The effect is immersive, almost disorienting—a deliberate move away from the clarity and control typically associated with design exhibitions.
Instead, Jongerius invites ambiguity. Objects, in this world, do not simply serve; they speak, resist, and coexist.
A Retrospective That Questions the Retrospective
If Whispering Things functions as a survey of Jongerius’s career, it also undermines the very idea of retrospective as celebration. At a moment defined by “conflict, excessiveness and constant distraction,” the exhibition feels less like a victory lap and more like a warning.
Jongerius has long resisted prevailing trends, and her work can be “at times deliberately challenging, breaking with conventions; at the same time, it derives its meaning from a virtuosity in the handling of materials and techniques that is unmatched in contemporary design.”

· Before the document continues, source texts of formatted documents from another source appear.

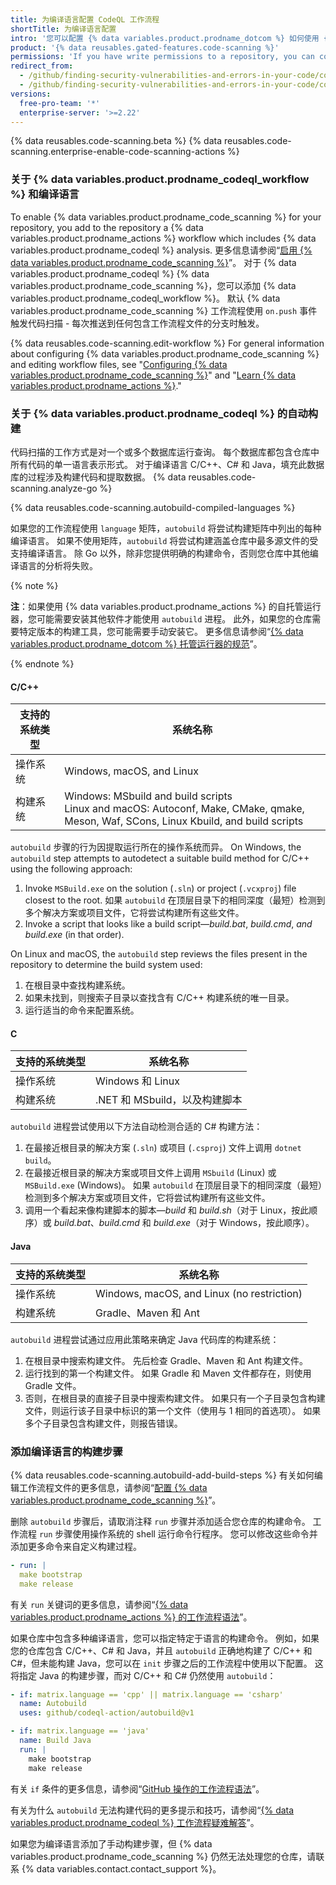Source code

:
 ```yaml
---
title: 为编译语言配置 CodeQL 工作流程
shortTitle: 为编译语言配置
intro: '您可以配置 {% data variables.product.prodname_dotcom %} 如何使用 {% data variables.product.prodname_codeql_workflow %} 扫描用编译语言编写的代码以查找漏洞和错误。'
product: '{% data reusables.gated-features.code-scanning %}'
permissions: 'If you have write permissions to a repository, you can configure {% data variables.product.prodname_code_scanning %} for that repository.'
redirect_from:
  - /github/finding-security-vulnerabilities-and-errors-in-your-code/configuring-code-scanning-for-compiled-languages
  - /github/finding-security-vulnerabilities-and-errors-in-your-code/configuring-the-codeql-action-for-compiled-languages
versions:
  free-pro-team: '*'
  enterprise-server: '>=2.22'
---
```


{% data reusables.code-scanning.beta %}
{% data reusables.code-scanning.enterprise-enable-code-scanning-actions %}

### 关于 {% data variables.product.prodname_codeql_workflow %} 和编译语言

To enable {% data variables.product.prodname_code_scanning %} for your repository, you add to the repository a {% data variables.product.prodname_actions %}  workflow which includes {% data variables.product.prodname_codeql %} analysis. 更多信息请参阅“[启用 {% data variables.product.prodname_code_scanning %}](/github/finding-security-vulnerabilities-and-errors-in-your-code/enabling-code-scanning)”。 对于 {% data variables.product.prodname_codeql %} {% data variables.product.prodname_code_scanning %}，您可以添加 {% data variables.product.prodname_codeql_workflow %}。 默认 {% data variables.product.prodname_code_scanning %} 工作流程使用 `on.push` 事件触发代码扫描 - 每次推送到任何包含工作流程文件的分支时触发。

{% data reusables.code-scanning.edit-workflow %}
For general information about configuring
{% data variables.product.prodname_code_scanning %} and editing workflow files, see "[Configuring {% data variables.product.prodname_code_scanning %}](/github/finding-security-vulnerabilities-and-errors-in-your-code/configuring-code-scanning)" and  "[Learn {% data variables.product.prodname_actions %}](/actions/learn-github-actions)."

### 关于 {% data variables.product.prodname_codeql %} 的自动构建

代码扫描的工作方式是对一个或多个数据库运行查询。 每个数据库都包含仓库中所有代码的单一语言表示形式。 对于编译语言 C/C++、C# 和 Java，填充此数据库的过程涉及构建代码和提取数据。 {% data reusables.code-scanning.analyze-go %}

{% data reusables.code-scanning.autobuild-compiled-languages %}

如果您的工作流程使用 `language` 矩阵，`autobuild` 将尝试构建矩阵中列出的每种编译语言。 如果不使用矩阵，`autobuild` 将尝试构建涵盖仓库中最多源文件的受支持编译语言。 除 Go 以外，除非您提供明确的构建命令，否则您仓库中其他编译语言的分析将失败。

{% note %}

**注**：如果使用 {% data variables.product.prodname_actions %} 的自托管运行器，您可能需要安装其他软件才能使用 `autobuild` 进程。 此外，如果您的仓库需要特定版本的构建工具，您可能需要手动安装它。 更多信息请参阅“[{% data variables.product.prodname_dotcom %} 托管运行器的规范](/actions/reference/specifications-for-github-hosted-runners/#supported-software)”。

{% endnote %}

#### C/C++

| 支持的系统类型 | 系统名称                                                                                                                                           |
| ------- | ---------------------------------------------------------------------------------------------------------------------------------------------- |
| 操作系统    | Windows, macOS, and Linux                                                                                                                      |
| 构建系统    | Windows: MSbuild and build scripts<br/>Linux and macOS: Autoconf, Make, CMake, qmake, Meson, Waf, SCons, Linux Kbuild, and build scripts |

`autobuild` 步骤的行为因提取运行所在的操作系统而异。 On Windows, the `autobuild` step attempts to autodetect a suitable build method for C/C++ using the following approach:

1. Invoke `MSBuild.exe` on the solution (`.sln`) or project (`.vcxproj`) file closest to the root. 如果 `autobuild` 在顶层目录下的相同深度（最短）检测到多个解决方案或项目文件，它将尝试构建所有这些文件。
2. Invoke a script that looks like a build script—_build.bat_, _build.cmd_, _and build.exe_ (in that order).

On Linux and macOS, the `autobuild` step reviews the files present in the repository to determine the build system used:

1. 在根目录中查找构建系统。
2. 如果未找到，则搜索子目录以查找含有 C/C++ 构建系统的唯一目录。
3. 运行适当的命令来配置系统。

#### C

| 支持的系统类型 | 系统名称                  |
| ------- | --------------------- |
| 操作系统    | Windows 和 Linux       |
| 构建系统    | .NET 和 MSbuild，以及构建脚本 |

`autobuild` 进程尝试使用以下方法自动检测合适的 C# 构建方法：

1. 在最接近根目录的解决方案 (`.sln`) 或项目 (`.csproj`) 文件上调用 `dotnet build`。
2. 在最接近根目录的解决方案或项目文件上调用 `MSbuild` (Linux) 或 `MSBuild.exe` (Windows)。 如果 `autobuild` 在顶层目录下的相同深度（最短）检测到多个解决方案或项目文件，它将尝试构建所有这些文件。
3. 调用一个看起来像构建脚本的脚本—_build_ 和 _build.sh_（对于 Linux，按此顺序）或 _build.bat_、_build.cmd_ 和 _build.exe_（对于 Windows，按此顺序）。

#### Java

| 支持的系统类型 | 系统名称                                       |
| ------- | ------------------------------------------ |
| 操作系统    | Windows, macOS, and Linux (no restriction) |
| 构建系统    | Gradle、Maven 和 Ant                         |

`autobuild` 进程尝试通过应用此策略来确定 Java 代码库的构建系统：

1. 在根目录中搜索构建文件。 先后检查 Gradle、Maven 和 Ant 构建文件。
2. 运行找到的第一个构建文件。 如果 Gradle 和 Maven 文件都存在，则使用 Gradle 文件。
3. 否则，在根目录的直接子目录中搜索构建文件。 如果只有一个子目录包含构建文件，则运行该子目录中标识的第一个文件（使用与 1 相同的首选项）。 如果多个子目录包含构建文件，则报告错误。

### 添加编译语言的构建步骤

{% data reusables.code-scanning.autobuild-add-build-steps %} 有关如何编辑工作流程文件的更多信息，请参阅“[配置 {% data variables.product.prodname_code_scanning %}](/github/finding-security-vulnerabilities-and-errors-in-your-code/configuring-code-scanning#editing-a-code-scanning-workflow)”。

删除 `autobuild` 步骤后，请取消注释 `run` 步骤并添加适合您仓库的构建命令。 工作流程 `run` 步骤使用操作系统的 shell 运行命令行程序。 您可以修改这些命令并添加更多命令来自定义构建过程。

``` yaml
- run: |
  make bootstrap
  make release
```

有关 `run` 关键词的更多信息，请参阅“[{% data variables.product.prodname_actions %} 的工作流程语法](/actions/reference/workflow-syntax-for-github-actions#jobsjob_idstepsrun)”。

如果仓库中包含多种编译语言，您可以指定特定于语言的构建命令。 例如，如果您的仓库包含 C/C++、C# 和 Java，并且 `autobuild` 正确地构建了 C/C++ 和 C#，但未能构建 Java，您可以在 `init` 步骤之后的工作流程中使用以下配置。 这将指定 Java 的构建步骤，而对 C/C++ 和 C# 仍然使用 `autobuild`：

```yaml
- if: matrix.language == 'cpp' || matrix.language == 'csharp' 
  name: Autobuild
  uses: github/codeql-action/autobuild@v1

- if: matrix.language == 'java' 
  name: Build Java
  run: |
    make bootstrap
    make release
```

有关 `if` 条件的更多信息，请参阅“[GitHub 操作的工作流程语法](/actions/reference/workflow-syntax-for-github-actions#jobsjob_idstepsif)”。

有关为什么 `autobuild` 无法构建代码的更多提示和技巧，请参阅“[{% data variables.product.prodname_codeql %} 工作流程疑难解答](/github/finding-security-vulnerabilities-and-errors-in-your-code/troubleshooting-the-codeql-workflow)”。

如果您为编译语言添加了手动构建步骤，但 {% data variables.product.prodname_code_scanning %} 仍然无法处理您的仓库，请联系 {% data variables.contact.contact_support %}。
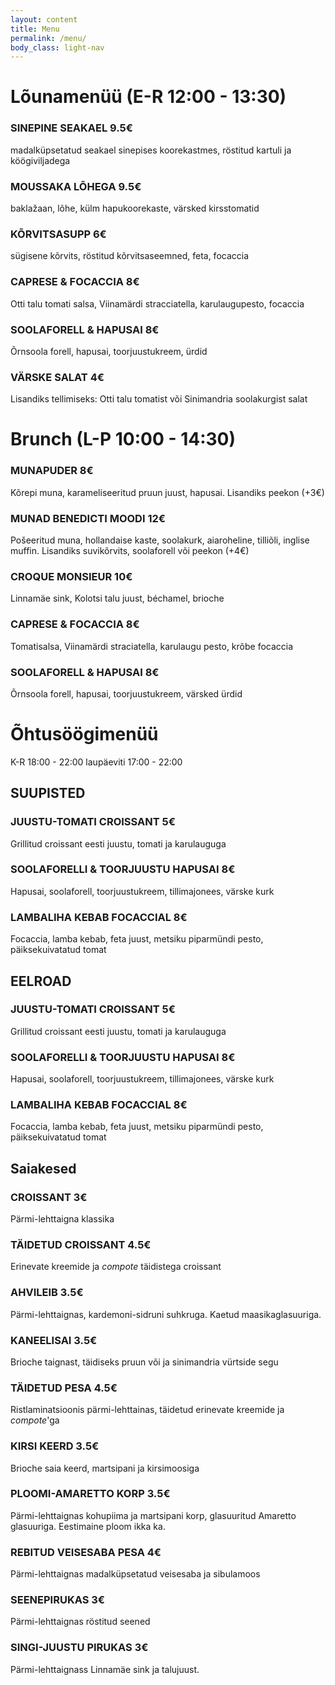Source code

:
 ```yaml
---
layout: content
title: Menu
permalink: /menu/
body_class: light-nav
---
```

<h1>Lõunamenüü (E-R 12:00 - 13:30)</h1>
<section class="menu-section">
  <div class="menu-item">
    <h3>SINEPINE SEAKAEL <span class="price">9.5€</span></h3>
    <p>madalküpsetatud seakael sinepises koorekastmes, röstitud kartuli ja köögiviljadega</p>
  </div>
  <div class="menu-item">
    <h3>MOUSSAKA LÕHEGA <span class="price">9.5€</span></h3>
    <p>baklažaan, lõhe, külm hapukoorekaste, värsked kirsstomatid</p>
  </div>
  <div class="menu-item">
    <h3>KÕRVITSASUPP <span class="price">6€</span></h3>
    <p>sügisene kõrvits, röstitud kõrvitsaseemned, feta, focaccia</p>
  </div>
  <div class="menu-item">
    <h3>CAPRESE & FOCACCIA <span class="price">8€</span></h3>
    <p>Otti talu tomati salsa, Viinamärdi stracciatella, karulaugupesto, focaccia</p>
  </div>
  <div class="menu-item">
    <h3>SOOLAFORELL & HAPUSAI <span class="price">8€</span></h3>
    <p>Õrnsoola forell, hapusai, toorjuustukreem, ürdid</p>
  </div>
  <div class="menu-item">
    <h3>VÄRSKE SALAT <span class="price">4€</span></h3>
    <p>Lisandiks tellimiseks: Otti talu tomatist või Sinimandria soolakurgist salat</p>
  </div>
</section>

<h1>Brunch (L-P 10:00 - 14:30)</h1>
<section class="menu-section">
  <!--<h2 class="menu-heading">Brunch (L-P 10:00 - 14:30)</h2>-->
  <div class="menu-item">
    <h3>MUNAPUDER <span class="price">8€</span></h3>
    <p>Kõrepi muna, karameliseeritud pruun juust, hapusai. Lisandiks peekon (+3€)</p>
  </div>
  <div class="menu-item">
    <h3>MUNAD BENEDICTI MOODI <span class="price">12€</span></h3>
    <p>Pošeeritud muna, hollandaise kaste, soolakurk, aiaroheline, tilliõli, inglise muffin. Lisandiks suvikõrvits, soolaforell või peekon (+4€)</p>
  </div>
  <div class="menu-item">
    <h3>CROQUE MONSIEUR  <span class="price">10€</span></h3>
    <p>Linnamäe sink, Kolotsi talu juust, béchamel, brioche</p>
  </div>
  <div class="menu-item">
    <h3>CAPRESE & FOCACCIA  <span class="price">8€</span></h3>
    <p>Tomatisalsa, Viinamärdi straciatella, karulaugu pesto, krõbe focaccia</p>
  </div>
  <div class="menu-item">
    <h3>SOOLAFORELL & HAPUSAI  <span class="price">8€</span></h3>
    <p>Õrnsoola forell, hapusai, toorjuustukreem, värsked ürdid</p>
  </div>
</section>

<h1>Õhtusöögimenüü </h1>
<p>K-R 18:00 - 22:00  laupäeviti 17:00 - 22:00</p>

<section class="menu-section">
  <h2 class="menu-heading">SUUPISTED</h2>
  <div class="menu-item">
    <h3>JUUSTU-TOMATI CROISSANT  <span class="price">5€</span></h3>
    <p>Grillitud croissant eesti juustu, tomati ja karulauguga</p>
  </div>
  <div class="menu-item">
    <h3>SOOLAFORELLI & TOORJUUSTU HAPUSAI <span class="price">8€</span></h3>
    <p>Hapusai, soolaforell, toorjuustukreem, tillimajonees, värske kurk</p>
  </div><div class="menu-item">
    <h3>LAMBALIHA KEBAB FOCACCIAL <span class="price">8€</span></h3>
    <p>Focaccia, lamba kebab, feta juust, metsiku piparmündi pesto, päiksekuivatatud tomat</p>
  </div>
</section>
<section class="menu-section">
  <h2 class="menu-heading">EELROAD</h2>
  <div class="menu-item">
    <h3>JUUSTU-TOMATI CROISSANT  <span class="price">5€</span></h3>
    <p>Grillitud croissant eesti juustu, tomati ja karulauguga</p>
  </div>
  <div class="menu-item">
    <h3>SOOLAFORELLI & TOORJUUSTU HAPUSAI <span class="price">8€</span></h3>
    <p>Hapusai, soolaforell, toorjuustukreem, tillimajonees, värske kurk</p>
  </div><div class="menu-item">
    <h3>LAMBALIHA KEBAB FOCACCIAL <span class="price">8€</span></h3>
    <p>Focaccia, lamba kebab, feta juust, metsiku piparmündi pesto, päiksekuivatatud tomat</p>
  </div>
</section>


<section class="menu-section">
  <h2 class="menu-heading">Saiakesed</h2>
  <div class="menu-item">
    <h3>CROISSANT <span class="price">3€</span></h3>
    <p>Pärmi-lehttaigna klassika</p>
  </div>
  <div class="menu-item">
    <h3>TÄIDETUD CROISSANT <span class="price">4.5€</span></h3>
    <p>Erinevate kreemide ja <em>compote</em> täidistega croissant</p>
  </div>
  <div class="menu-item">
    <h3>AHVILEIB <span class="price">3.5€</span></h3>
    <p>Pärmi-lehttaignas, kardemoni-sidruni suhkruga. Kaetud maasikaglasuuriga.</p>
  </div>
  <div class="menu-item">
    <h3>KANEELISAI <span class="price">3.5€</span></h3>
    <p>Brioche taignast, täidiseks pruun või ja sinimandria vürtside segu</p>
  </div>
  <div class="menu-item">
    <h3>TÄIDETUD PESA <span class="price">4.5€</span></h3>
    <p>Ristlaminatsioonis pärmi-lehttainas, täidetud erinevate kreemide ja <em>compote</em>'ga</p>
  </div>
  <div class="menu-item">
    <h3>KIRSI KEERD <span class="price">3.5€</span></h3>
    <p>Brioche saia keerd, martsipani ja kirsimoosiga</p>
  </div>
  <div class="menu-item">
    <h3>PLOOMI-AMARETTO KORP <span class="price">3.5€</span></h3>
    <p>Pärmi-lehttaignas kohupiima ja martsipani korp, glasuuritud Amaretto glasuuriga. Eestimaine ploom ikka ka.</p>
  </div>
  <div class="menu-item">
    <h3>REBITUD VEISESABA PESA <span class="price">4€</span></h3>
    <p>Pärmi-lehttaignas madalküpsetatud veisesaba ja sibulamoos</p>
  </div>
  <div class="menu-item">
    <h3>SEENEPIRUKAS <span class="price">3€</span></h3>
    <p>Pärmi-lehttaignas röstitud seened</p>
  </div>
  <div class="menu-item">
    <h3>SINGI-JUUSTU PIRUKAS <span class="price">3€</span></h3>
    <p>Pärmi-lehttaignass Linnamäe sink ja talujuust.</p>
  </div>
</section>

That tension—between mastery and refusal, between making and questioning—may be what makes her work so resonant now.
Design After Enough
Hella Jongerius.
Ultimately, Hella Jongerius: Whispering Things lands on a question that feels increasingly urgent for architects and designers alike: What is the role of design in a world already saturated with objects?
Jongerius does not offer easy answers. Instead, she proposes a shift in attitude—from production to care, from consumption to attention.
If design has long been about solving problems, her work suggests a different task: learning to listen.
Or, as the exhibition title implies, to hear the quiet, persistent voices of things themselves.